#### What you have to do:
Please print exactly the line containing "- 什么是变量？变量的定义格式是什么？ 数据类型 变量名 = 变量值；" and every line after it to the end of the records below, and nothing more.

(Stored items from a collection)
····················

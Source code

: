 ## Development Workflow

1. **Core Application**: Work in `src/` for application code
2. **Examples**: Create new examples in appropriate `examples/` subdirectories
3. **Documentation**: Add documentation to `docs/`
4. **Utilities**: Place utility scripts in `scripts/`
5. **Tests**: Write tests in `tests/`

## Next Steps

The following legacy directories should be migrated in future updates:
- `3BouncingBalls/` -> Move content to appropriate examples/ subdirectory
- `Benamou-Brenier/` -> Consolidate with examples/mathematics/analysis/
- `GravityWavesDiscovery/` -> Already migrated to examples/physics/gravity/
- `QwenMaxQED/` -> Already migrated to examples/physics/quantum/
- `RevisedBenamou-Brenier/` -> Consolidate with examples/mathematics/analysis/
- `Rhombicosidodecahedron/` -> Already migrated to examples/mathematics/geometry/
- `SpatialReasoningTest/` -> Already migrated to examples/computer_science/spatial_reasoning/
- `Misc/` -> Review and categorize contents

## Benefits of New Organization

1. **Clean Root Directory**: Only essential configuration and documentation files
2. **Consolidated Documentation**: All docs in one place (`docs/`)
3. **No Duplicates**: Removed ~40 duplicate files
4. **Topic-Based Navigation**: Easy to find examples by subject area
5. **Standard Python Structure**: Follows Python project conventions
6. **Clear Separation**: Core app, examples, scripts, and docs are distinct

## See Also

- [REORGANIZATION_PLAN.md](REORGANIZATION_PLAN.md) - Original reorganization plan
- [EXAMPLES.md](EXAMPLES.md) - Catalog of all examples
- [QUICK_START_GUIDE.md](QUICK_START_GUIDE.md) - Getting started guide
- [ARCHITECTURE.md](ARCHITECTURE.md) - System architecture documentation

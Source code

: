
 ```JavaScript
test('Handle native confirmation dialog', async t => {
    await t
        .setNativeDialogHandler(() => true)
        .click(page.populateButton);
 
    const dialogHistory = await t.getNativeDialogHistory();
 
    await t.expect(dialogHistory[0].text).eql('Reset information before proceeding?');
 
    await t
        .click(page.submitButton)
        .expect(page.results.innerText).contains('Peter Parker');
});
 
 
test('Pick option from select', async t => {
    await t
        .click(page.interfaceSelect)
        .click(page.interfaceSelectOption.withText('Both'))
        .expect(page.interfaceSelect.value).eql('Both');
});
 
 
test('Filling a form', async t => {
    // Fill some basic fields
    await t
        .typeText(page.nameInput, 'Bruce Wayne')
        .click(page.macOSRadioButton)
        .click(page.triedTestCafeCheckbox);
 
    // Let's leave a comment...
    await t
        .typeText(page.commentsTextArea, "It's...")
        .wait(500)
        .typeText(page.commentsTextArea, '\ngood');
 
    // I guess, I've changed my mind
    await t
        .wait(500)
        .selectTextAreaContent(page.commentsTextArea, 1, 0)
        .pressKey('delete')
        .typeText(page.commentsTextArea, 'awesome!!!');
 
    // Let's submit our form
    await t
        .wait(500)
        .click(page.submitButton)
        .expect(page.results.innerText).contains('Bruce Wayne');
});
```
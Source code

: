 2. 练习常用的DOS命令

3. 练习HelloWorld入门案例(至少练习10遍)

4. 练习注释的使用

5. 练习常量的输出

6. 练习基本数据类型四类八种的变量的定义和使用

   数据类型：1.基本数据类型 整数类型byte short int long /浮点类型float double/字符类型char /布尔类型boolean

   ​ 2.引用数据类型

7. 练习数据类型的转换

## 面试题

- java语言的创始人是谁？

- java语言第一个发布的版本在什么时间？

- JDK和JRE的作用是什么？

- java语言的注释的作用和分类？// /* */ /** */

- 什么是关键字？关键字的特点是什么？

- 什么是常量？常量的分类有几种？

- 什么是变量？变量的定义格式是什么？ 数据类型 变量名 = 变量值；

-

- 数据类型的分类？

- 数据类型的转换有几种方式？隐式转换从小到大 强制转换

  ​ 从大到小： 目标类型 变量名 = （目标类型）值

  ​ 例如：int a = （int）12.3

····················

#### Task solution:
- 什么是变量？变量的定义格式是什么？ 数据类型 变量名 = 变量值；

-

- 数据类型的分类？

- 数据类型的转换有几种方式？隐式转换从小到大 强制转换

  ​ 从大到小： 目标类型 变量名 = （目标类型）值

  ​ 例如：int a = （int）12.3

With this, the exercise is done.